┏━━

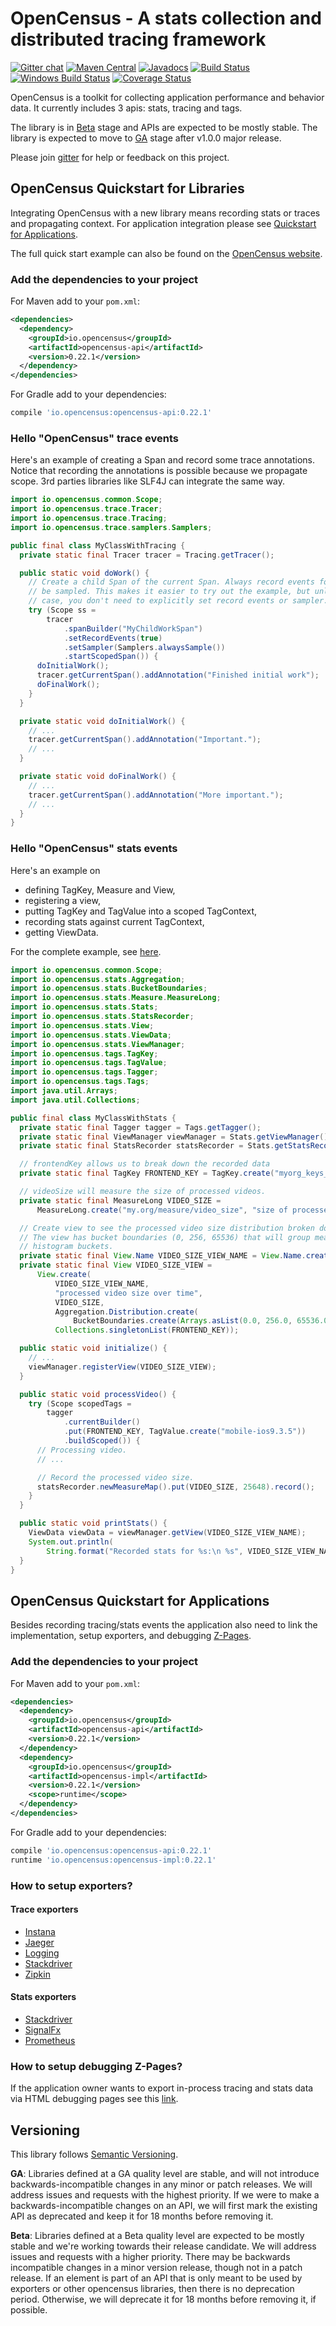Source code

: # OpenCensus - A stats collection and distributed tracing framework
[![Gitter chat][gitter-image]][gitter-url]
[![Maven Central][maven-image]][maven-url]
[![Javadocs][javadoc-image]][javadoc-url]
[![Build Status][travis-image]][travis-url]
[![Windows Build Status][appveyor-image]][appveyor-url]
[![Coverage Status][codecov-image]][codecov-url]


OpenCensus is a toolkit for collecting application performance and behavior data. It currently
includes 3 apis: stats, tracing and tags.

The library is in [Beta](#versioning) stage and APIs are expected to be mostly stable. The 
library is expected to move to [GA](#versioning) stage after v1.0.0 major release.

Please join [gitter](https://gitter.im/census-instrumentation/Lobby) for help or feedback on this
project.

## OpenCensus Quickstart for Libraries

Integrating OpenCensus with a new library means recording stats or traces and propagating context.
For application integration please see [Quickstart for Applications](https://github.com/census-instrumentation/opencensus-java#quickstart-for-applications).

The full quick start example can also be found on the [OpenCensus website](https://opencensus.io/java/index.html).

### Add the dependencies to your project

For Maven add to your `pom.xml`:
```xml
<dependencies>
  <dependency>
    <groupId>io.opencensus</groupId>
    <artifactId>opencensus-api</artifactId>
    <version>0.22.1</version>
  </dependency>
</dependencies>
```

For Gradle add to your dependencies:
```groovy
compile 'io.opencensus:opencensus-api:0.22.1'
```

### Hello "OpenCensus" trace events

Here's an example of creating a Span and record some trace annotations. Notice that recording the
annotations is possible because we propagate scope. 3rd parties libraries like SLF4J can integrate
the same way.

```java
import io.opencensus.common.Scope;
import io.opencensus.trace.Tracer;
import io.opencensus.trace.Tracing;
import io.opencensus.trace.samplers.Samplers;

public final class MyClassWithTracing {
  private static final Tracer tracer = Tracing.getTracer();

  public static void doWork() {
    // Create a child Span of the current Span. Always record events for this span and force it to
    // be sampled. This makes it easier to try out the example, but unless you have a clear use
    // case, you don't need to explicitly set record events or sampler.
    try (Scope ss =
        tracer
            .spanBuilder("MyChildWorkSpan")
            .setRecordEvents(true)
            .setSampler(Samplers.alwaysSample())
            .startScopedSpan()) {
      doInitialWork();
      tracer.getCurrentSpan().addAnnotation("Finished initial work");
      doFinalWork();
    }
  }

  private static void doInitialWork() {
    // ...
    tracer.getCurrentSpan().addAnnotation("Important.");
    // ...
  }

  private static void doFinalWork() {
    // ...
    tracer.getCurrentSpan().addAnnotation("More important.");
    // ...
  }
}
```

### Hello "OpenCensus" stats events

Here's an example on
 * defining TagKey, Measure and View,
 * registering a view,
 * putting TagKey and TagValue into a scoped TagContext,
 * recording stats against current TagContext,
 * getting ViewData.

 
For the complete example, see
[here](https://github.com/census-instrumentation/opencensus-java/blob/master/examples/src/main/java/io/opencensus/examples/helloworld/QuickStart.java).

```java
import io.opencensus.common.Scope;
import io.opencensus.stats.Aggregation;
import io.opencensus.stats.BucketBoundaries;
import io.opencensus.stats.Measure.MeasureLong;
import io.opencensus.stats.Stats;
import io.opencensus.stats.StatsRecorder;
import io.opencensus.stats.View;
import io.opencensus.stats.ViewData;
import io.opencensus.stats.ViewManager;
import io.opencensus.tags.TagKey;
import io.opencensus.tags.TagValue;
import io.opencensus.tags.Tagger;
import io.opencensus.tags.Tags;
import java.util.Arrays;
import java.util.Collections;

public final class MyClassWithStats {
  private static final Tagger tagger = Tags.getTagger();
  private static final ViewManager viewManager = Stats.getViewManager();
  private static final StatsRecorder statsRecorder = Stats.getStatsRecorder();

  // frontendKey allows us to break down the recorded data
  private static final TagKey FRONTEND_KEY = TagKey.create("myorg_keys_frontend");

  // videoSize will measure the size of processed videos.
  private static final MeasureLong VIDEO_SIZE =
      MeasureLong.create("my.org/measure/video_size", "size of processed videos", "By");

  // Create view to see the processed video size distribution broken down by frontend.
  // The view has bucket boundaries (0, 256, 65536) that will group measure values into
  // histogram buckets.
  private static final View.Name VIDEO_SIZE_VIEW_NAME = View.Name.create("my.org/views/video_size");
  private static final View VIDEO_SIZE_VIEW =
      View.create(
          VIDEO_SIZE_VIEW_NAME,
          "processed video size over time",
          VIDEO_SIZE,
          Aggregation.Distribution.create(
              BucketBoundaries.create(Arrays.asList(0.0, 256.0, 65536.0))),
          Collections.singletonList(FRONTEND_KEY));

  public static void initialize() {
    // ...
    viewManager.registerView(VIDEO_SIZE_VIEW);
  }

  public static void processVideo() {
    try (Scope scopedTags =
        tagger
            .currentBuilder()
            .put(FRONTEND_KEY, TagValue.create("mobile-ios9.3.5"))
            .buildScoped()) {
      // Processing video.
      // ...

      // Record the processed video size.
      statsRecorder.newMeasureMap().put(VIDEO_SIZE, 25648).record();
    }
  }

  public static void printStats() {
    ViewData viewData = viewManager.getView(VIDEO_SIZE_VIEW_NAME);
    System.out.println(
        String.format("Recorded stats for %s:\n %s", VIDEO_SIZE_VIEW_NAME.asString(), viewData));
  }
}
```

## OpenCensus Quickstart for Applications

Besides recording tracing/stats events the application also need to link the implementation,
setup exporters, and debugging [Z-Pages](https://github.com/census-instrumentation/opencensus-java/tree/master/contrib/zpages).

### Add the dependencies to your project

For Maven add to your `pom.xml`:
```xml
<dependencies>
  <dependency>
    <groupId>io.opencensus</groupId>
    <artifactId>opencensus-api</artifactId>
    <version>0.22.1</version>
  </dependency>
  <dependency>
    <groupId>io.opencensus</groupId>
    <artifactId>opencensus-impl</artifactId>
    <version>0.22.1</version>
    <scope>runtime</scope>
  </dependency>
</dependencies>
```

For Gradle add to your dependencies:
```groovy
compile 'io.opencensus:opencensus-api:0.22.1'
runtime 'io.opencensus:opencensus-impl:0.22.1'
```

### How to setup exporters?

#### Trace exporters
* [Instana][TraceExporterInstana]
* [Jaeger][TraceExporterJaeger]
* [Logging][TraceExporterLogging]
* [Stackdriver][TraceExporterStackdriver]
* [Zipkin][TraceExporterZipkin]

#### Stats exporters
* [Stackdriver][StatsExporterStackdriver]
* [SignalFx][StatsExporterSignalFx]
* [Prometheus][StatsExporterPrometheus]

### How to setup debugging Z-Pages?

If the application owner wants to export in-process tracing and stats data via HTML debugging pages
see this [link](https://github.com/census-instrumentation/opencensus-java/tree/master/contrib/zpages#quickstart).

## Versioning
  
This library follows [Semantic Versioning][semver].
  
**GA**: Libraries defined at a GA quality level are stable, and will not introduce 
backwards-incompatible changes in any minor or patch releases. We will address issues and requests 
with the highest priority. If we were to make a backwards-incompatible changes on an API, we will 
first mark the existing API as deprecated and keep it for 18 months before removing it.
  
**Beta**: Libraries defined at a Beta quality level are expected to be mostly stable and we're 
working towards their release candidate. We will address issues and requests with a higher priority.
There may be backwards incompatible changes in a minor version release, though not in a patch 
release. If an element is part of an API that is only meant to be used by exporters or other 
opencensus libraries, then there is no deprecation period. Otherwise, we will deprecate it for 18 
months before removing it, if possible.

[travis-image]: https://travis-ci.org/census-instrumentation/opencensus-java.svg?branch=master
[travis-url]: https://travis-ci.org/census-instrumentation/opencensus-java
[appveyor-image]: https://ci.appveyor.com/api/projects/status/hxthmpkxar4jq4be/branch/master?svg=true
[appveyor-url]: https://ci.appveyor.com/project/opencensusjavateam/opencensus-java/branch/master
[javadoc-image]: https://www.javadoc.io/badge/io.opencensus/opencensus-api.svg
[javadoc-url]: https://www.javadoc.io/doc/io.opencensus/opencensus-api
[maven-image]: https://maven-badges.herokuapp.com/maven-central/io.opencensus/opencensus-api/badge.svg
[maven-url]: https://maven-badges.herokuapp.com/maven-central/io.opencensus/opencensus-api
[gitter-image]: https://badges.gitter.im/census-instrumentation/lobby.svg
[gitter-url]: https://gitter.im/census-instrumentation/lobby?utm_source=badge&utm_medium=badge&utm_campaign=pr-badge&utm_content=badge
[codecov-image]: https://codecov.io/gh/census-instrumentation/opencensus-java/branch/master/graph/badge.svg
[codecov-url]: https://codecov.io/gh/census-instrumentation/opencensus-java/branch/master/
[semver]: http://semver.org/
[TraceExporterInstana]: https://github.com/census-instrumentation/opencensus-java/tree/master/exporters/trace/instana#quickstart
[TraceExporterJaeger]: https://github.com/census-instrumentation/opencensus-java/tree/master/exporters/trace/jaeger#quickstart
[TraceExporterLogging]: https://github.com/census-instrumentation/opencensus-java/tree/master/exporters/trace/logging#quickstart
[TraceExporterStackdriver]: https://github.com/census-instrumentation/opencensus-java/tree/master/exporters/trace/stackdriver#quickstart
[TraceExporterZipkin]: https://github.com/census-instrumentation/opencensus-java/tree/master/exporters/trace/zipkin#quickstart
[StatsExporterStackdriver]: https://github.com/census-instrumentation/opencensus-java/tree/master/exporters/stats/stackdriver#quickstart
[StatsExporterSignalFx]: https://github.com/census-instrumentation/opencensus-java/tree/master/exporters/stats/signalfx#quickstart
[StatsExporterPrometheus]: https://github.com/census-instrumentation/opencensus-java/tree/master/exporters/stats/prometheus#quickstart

┗━━

== Exercise instructions ==
Identify each line in the records above that contains the word "javadoc", and copy it out in full.

== Answer to this problem ==
[![Javadocs][javadoc-image]][javadoc-url]
[javadoc-image]: https://www.javadoc.io/badge/io.opencensus/opencensus-api.svg
[javadoc-url]: https://www.javadoc.io/doc/io.opencensus/opencensus-api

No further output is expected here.